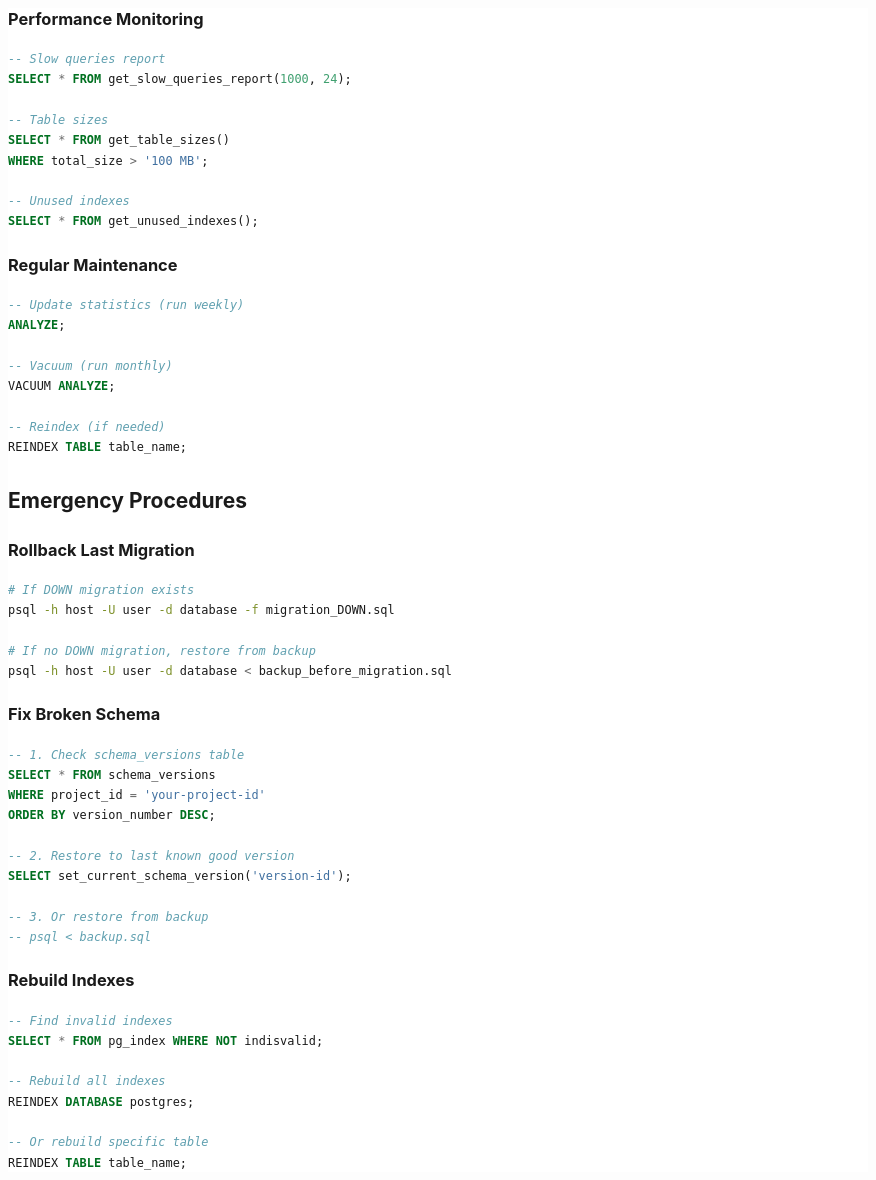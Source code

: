 ### Performance Monitoring
```sql
-- Slow queries report
SELECT * FROM get_slow_queries_report(1000, 24);

-- Table sizes
SELECT * FROM get_table_sizes()
WHERE total_size > '100 MB';

-- Unused indexes
SELECT * FROM get_unused_indexes();
```

### Regular Maintenance
```sql
-- Update statistics (run weekly)
ANALYZE;

-- Vacuum (run monthly)
VACUUM ANALYZE;

-- Reindex (if needed)
REINDEX TABLE table_name;
```

## Emergency Procedures

### Rollback Last Migration
```bash
# If DOWN migration exists
psql -h host -U user -d database -f migration_DOWN.sql

# If no DOWN migration, restore from backup
psql -h host -U user -d database < backup_before_migration.sql
```

### Fix Broken Schema
```sql
-- 1. Check schema_versions table
SELECT * FROM schema_versions
WHERE project_id = 'your-project-id'
ORDER BY version_number DESC;

-- 2. Restore to last known good version
SELECT set_current_schema_version('version-id');

-- 3. Or restore from backup
-- psql < backup.sql
```

### Rebuild Indexes
```sql
-- Find invalid indexes
SELECT * FROM pg_index WHERE NOT indisvalid;

-- Rebuild all indexes
REINDEX DATABASE postgres;

-- Or rebuild specific table
REINDEX TABLE table_name;
```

--------------------------------

WORK INSTRUCTION - Read through the data and copy every line where "SELECT" shows up.

ANSWER TO THE EXERCISE -
SELECT * FROM get_slow_queries_report(1000, 24);
SELECT * FROM get_table_sizes()
SELECT * FROM get_unused_indexes();
SELECT * FROM schema_versions
SELECT set_current_schema_version('version-id');
SELECT * FROM pg_index WHERE NOT indisvalid;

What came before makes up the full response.